Copy only the lines from the one with "要在 AlmaLinux 上安装 EPEL 仓库，你只需运行以下命令：" through the end of the records, exactly as they stand. No pictures belong in the copy.
————————
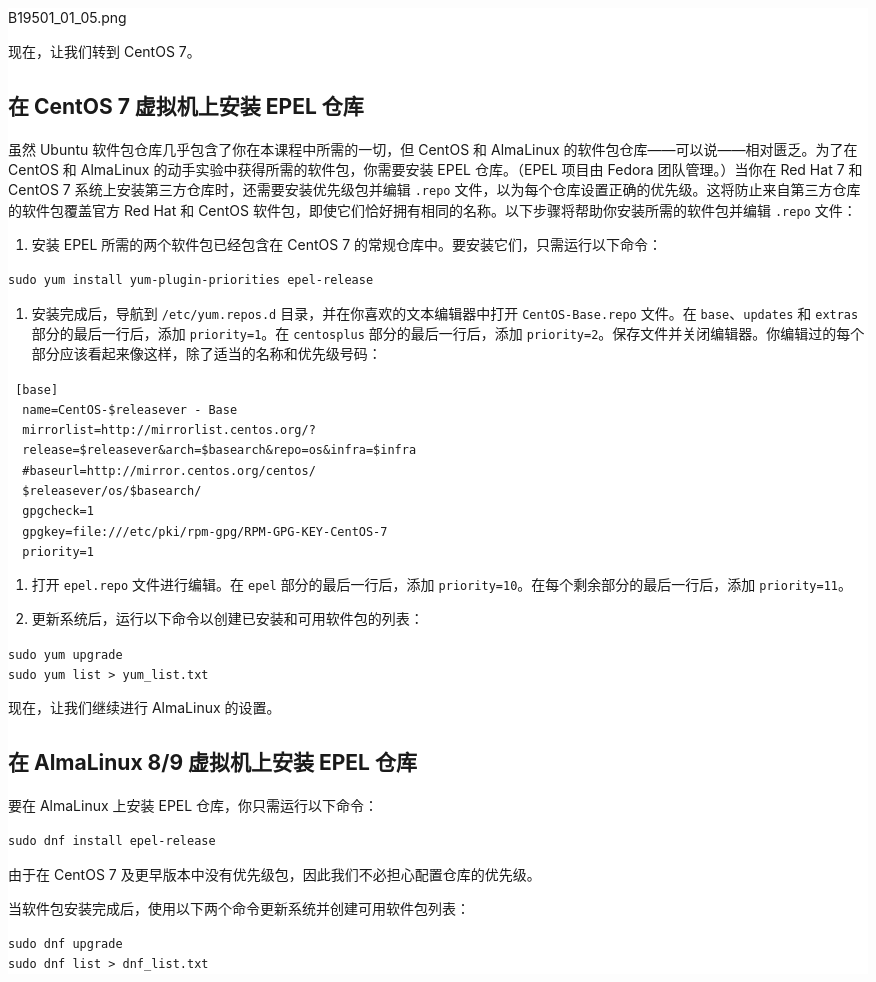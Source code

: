 B19501_01_05.png

现在，让我们转到 CentOS 7。

## 在 CentOS 7 虚拟机上安装 EPEL 仓库

虽然 Ubuntu 软件包仓库几乎包含了你在本课程中所需的一切，但 CentOS 和 AlmaLinux 的软件包仓库——可以说——相对匮乏。为了在 CentOS 和 AlmaLinux 的动手实验中获得所需的软件包，你需要安装 EPEL 仓库。（EPEL 项目由 Fedora 团队管理。）当你在 Red Hat 7 和 CentOS 7 系统上安装第三方仓库时，还需要安装优先级包并编辑 `.repo` 文件，以为每个仓库设置正确的优先级。这将防止来自第三方仓库的软件包覆盖官方 Red Hat 和 CentOS 软件包，即使它们恰好拥有相同的名称。以下步骤将帮助你安装所需的软件包并编辑 `.repo` 文件：

1.  安装 EPEL 所需的两个软件包已经包含在 CentOS 7 的常规仓库中。要安装它们，只需运行以下命令：

```
sudo yum install yum-plugin-priorities epel-release
```

1.  安装完成后，导航到 `/etc/yum.repos.d` 目录，并在你喜欢的文本编辑器中打开 `CentOS-Base.repo` 文件。在 `base`、`updates` 和 `extras` 部分的最后一行后，添加 `priority=1`。在 `centosplus` 部分的最后一行后，添加 `priority=2`。保存文件并关闭编辑器。你编辑过的每个部分应该看起来像这样，除了适当的名称和优先级号码：

```
 [base] 
  name=CentOS-$releasever - Base 
  mirrorlist=http://mirrorlist.centos.org/? 
  release=$releasever&arch=$basearch&repo=os&infra=$infra 
  #baseurl=http://mirror.centos.org/centos/ 
  $releasever/os/$basearch/ 
  gpgcheck=1 
  gpgkey=file:///etc/pki/rpm-gpg/RPM-GPG-KEY-CentOS-7 
  priority=1
```

1.  打开 `epel.repo` 文件进行编辑。在 `epel` 部分的最后一行后，添加 `priority=10`。在每个剩余部分的最后一行后，添加 `priority=11`。

1.  更新系统后，运行以下命令以创建已安装和可用软件包的列表：

```
sudo yum upgrade 
sudo yum list > yum_list.txt
```

现在，让我们继续进行 AlmaLinux 的设置。

## 在 AlmaLinux 8/9 虚拟机上安装 EPEL 仓库

要在 AlmaLinux 上安装 EPEL 仓库，你只需运行以下命令：

```
sudo dnf install epel-release
```

由于在 CentOS 7 及更早版本中没有优先级包，因此我们不必担心配置仓库的优先级。

当软件包安装完成后，使用以下两个命令更新系统并创建可用软件包列表：

```
sudo dnf upgrade 
sudo dnf list > dnf_list.txt
```

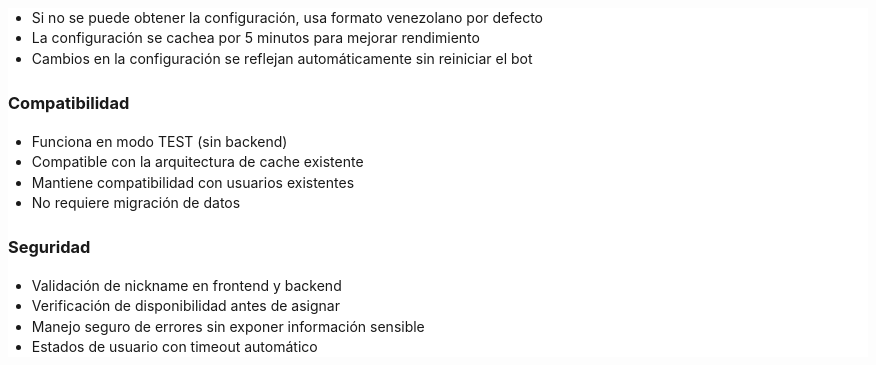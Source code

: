 - Si no se puede obtener la configuración, usa formato venezolano por defecto
- La configuración se cachea por 5 minutos para mejorar rendimiento
- Cambios en la configuración se reflejan automáticamente sin reiniciar el bot

### **Compatibilidad**

- Funciona en modo TEST (sin backend)
- Compatible con la arquitectura de cache existente
- Mantiene compatibilidad con usuarios existentes
- No requiere migración de datos

### **Seguridad**

- Validación de nickname en frontend y backend
- Verificación de disponibilidad antes de asignar
- Manejo seguro de errores sin exponer información sensible
- Estados de usuario con timeout automático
————————
> **ANSWER TO THE EXERCISE**
要在 AlmaLinux 上安装 EPEL 仓库，你只需运行以下命令：

```
sudo dnf install epel-release
```

由于在 CentOS 7 及更早版本中没有优先级包，因此我们不必担心配置仓库的优先级。

当软件包安装完成后，使用以下两个命令更新系统并创建可用软件包列表：

```
sudo dnf upgrade 
sudo dnf list > dnf_list.txt
```

Source code

: - Si no se puede obtener la configuración, usa formato venezolano por defecto
- La configuración se cachea por 5 minutos para mejorar rendimiento
- Cambios en la configuración se reflejan automáticamente sin reiniciar el bot

### **Compatibilidad**

- Funciona en modo TEST (sin backend)
- Compatible con la arquitectura de cache existente
- Mantiene compatibilidad con usuarios existentes
- No requiere migración de datos

### **Seguridad**

- Validación de nickname en frontend y backend
- Verificación de disponibilidad antes de asignar
- Manejo seguro de errores sin exponer información sensible
- Estados de usuario con timeout automático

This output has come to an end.